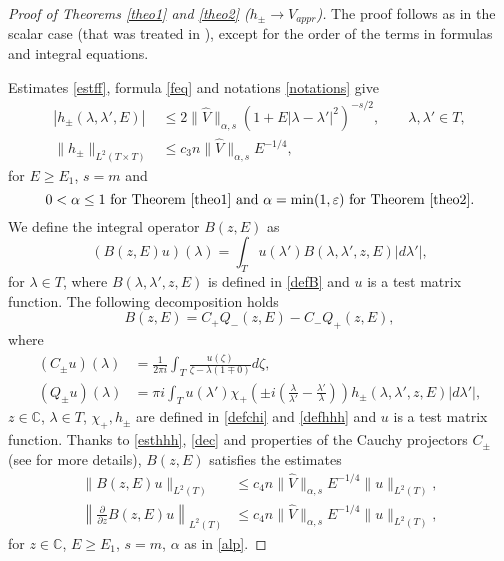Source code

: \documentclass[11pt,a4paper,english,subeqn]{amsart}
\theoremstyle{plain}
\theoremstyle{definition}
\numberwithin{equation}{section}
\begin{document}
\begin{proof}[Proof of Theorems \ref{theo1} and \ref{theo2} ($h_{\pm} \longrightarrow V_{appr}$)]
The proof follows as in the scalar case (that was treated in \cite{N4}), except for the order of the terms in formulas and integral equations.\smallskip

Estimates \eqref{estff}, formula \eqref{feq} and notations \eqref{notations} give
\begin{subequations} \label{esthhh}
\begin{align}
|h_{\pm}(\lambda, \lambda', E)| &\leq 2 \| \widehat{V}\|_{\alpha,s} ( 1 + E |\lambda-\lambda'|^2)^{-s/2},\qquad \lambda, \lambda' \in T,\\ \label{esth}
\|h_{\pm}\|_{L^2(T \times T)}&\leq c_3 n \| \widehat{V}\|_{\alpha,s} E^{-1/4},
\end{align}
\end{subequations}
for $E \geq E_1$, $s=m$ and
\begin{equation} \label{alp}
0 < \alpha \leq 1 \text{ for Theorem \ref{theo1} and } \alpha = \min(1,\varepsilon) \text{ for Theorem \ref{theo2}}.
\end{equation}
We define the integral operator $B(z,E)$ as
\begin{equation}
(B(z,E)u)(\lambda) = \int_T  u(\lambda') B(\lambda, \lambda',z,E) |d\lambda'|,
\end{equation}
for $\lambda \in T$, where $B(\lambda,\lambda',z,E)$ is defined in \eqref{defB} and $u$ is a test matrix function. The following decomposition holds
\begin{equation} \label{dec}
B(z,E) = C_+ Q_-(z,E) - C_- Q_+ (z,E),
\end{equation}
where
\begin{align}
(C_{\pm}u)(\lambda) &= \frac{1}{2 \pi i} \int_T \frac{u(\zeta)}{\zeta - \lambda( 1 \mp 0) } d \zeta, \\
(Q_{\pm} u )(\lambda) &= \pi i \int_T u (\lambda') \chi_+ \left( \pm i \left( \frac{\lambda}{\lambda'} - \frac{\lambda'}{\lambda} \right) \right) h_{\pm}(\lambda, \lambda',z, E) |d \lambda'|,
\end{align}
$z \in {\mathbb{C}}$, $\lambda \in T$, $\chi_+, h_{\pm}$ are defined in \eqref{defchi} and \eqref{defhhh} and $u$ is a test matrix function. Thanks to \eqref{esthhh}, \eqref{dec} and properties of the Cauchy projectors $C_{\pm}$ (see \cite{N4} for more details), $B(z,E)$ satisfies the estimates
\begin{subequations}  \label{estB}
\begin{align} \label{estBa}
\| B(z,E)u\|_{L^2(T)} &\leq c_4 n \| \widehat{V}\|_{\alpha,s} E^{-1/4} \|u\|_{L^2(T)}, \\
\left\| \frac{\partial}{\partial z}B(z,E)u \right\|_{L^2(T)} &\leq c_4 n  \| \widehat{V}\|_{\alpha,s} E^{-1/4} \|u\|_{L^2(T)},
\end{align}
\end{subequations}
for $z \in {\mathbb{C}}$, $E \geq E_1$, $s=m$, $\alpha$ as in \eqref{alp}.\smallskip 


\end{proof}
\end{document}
-------
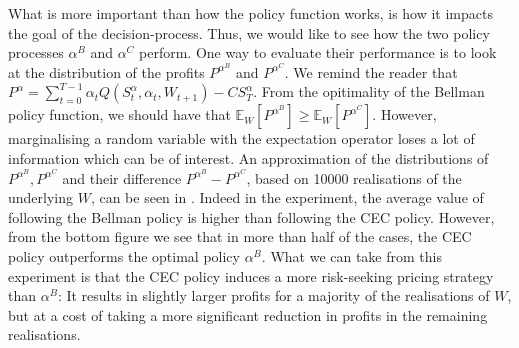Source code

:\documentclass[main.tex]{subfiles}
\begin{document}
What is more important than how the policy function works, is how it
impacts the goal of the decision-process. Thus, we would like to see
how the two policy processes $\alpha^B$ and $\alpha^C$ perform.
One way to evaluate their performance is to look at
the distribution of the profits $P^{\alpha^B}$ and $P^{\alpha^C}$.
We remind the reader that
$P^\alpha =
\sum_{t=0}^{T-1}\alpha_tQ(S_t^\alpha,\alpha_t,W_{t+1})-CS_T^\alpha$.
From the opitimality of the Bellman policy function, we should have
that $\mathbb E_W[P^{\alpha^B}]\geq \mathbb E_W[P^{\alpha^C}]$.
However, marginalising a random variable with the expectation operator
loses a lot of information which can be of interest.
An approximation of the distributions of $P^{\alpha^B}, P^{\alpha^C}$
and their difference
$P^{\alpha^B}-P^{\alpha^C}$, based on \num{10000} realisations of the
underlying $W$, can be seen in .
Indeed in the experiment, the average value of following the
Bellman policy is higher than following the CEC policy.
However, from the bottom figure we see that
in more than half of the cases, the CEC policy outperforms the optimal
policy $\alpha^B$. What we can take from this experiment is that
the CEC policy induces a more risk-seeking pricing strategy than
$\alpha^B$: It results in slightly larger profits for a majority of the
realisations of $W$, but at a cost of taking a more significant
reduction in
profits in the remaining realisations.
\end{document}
-------
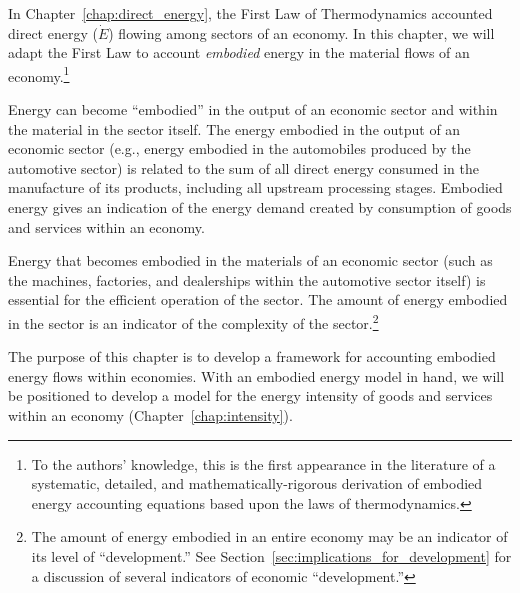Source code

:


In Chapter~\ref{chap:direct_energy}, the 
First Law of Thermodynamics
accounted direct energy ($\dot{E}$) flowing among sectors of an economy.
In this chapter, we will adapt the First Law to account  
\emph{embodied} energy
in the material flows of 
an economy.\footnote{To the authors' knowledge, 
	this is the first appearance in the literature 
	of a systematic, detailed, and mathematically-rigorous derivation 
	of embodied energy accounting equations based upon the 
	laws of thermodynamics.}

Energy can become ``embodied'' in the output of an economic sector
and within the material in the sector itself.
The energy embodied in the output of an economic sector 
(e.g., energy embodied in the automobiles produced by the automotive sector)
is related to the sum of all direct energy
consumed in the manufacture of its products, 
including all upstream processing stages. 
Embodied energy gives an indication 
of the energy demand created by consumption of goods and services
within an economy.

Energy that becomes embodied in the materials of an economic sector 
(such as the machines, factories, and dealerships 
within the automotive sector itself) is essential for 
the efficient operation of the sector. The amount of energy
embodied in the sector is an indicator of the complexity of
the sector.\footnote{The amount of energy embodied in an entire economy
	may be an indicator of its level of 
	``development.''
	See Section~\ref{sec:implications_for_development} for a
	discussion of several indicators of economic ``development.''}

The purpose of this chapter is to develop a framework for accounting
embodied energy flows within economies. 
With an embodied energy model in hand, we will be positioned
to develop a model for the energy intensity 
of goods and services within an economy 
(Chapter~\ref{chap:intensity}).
-------
Start with the line above that contains "and their difference" and end with the line that contains "in more than". Write out those lines exactly, and only those.

Exercise solution »
and their difference
$P^{\alpha^B}-P^{\alpha^C}$, based on \num{10000} realisations of the
underlying $W$, can be seen in .
Indeed in the experiment, the average value of following the
Bellman policy is higher than following the CEC policy.
However, from the bottom figure we see that
in more than half of the cases, the CEC policy outperforms the optimal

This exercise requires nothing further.